Your assignment
Reproduce the entries below in full and without error.

Extracted records
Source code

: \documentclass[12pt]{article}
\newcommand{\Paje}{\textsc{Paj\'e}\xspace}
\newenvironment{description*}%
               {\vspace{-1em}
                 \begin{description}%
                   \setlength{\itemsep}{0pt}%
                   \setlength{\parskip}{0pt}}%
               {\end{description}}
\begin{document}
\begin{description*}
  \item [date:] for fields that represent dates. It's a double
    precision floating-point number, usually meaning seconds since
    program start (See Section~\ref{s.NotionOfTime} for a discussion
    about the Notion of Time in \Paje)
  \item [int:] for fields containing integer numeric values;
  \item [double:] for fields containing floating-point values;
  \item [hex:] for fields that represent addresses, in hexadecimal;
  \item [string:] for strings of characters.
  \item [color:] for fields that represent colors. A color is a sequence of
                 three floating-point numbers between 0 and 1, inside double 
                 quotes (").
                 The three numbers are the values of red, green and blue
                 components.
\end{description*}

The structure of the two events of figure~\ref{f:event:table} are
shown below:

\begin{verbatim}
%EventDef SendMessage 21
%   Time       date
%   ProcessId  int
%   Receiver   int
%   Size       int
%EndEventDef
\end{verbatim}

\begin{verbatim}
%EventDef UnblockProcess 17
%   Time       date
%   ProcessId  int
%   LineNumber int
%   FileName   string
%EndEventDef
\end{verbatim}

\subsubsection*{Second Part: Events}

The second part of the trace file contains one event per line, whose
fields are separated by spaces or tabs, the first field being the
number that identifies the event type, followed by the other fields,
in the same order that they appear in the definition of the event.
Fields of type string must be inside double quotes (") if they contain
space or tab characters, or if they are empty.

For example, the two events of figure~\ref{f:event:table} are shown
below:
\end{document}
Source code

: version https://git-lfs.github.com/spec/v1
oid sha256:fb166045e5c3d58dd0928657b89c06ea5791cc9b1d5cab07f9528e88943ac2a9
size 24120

Response
Source code

: \documentclass[12pt]{article}
\newcommand{\Paje}{\textsc{Paj\'e}\xspace}
\newenvironment{description*}%
               {\vspace{-1em}
                 \begin{description}%
                   \setlength{\itemsep}{0pt}%
                   \setlength{\parskip}{0pt}}%
               {\end{description}}
\begin{document}
\begin{description*}
  \item [date:] for fields that represent dates. It's a double
    precision floating-point number, usually meaning seconds since
    program start (See Section~\ref{s.NotionOfTime} for a discussion
    about the Notion of Time in \Paje)
  \item [int:] for fields containing integer numeric values;
  \item [double:] for fields containing floating-point values;
  \item [hex:] for fields that represent addresses, in hexadecimal;
  \item [string:] for strings of characters.
  \item [color:] for fields that represent colors. A color is a sequence of
                 three floating-point numbers between 0 and 1, inside double 
                 quotes (").
                 The three numbers are the values of red, green and blue
                 components.
\end{description*}

The structure of the two events of figure~\ref{f:event:table} are
shown below:

\begin{verbatim}
%EventDef SendMessage 21
%   Time       date
%   ProcessId  int
%   Receiver   int
%   Size       int
%EndEventDef
\end{verbatim}

\begin{verbatim}
%EventDef UnblockProcess 17
%   Time       date
%   ProcessId  int
%   LineNumber int
%   FileName   string
%EndEventDef
\end{verbatim}

\subsubsection*{Second Part: Events}

The second part of the trace file contains one event per line, whose
fields are separated by spaces or tabs, the first field being the
number that identifies the event type, followed by the other fields,
in the same order that they appear in the definition of the event.
Fields of type string must be inside double quotes (") if they contain
space or tab characters, or if they are empty.

For example, the two events of figure~\ref{f:event:table} are shown
below:
\end{document}
Source code

: version https://git-lfs.github.com/spec/v1
oid sha256:fb166045e5c3d58dd0928657b89c06ea5791cc9b1d5cab07f9528e88943ac2a9
size 24120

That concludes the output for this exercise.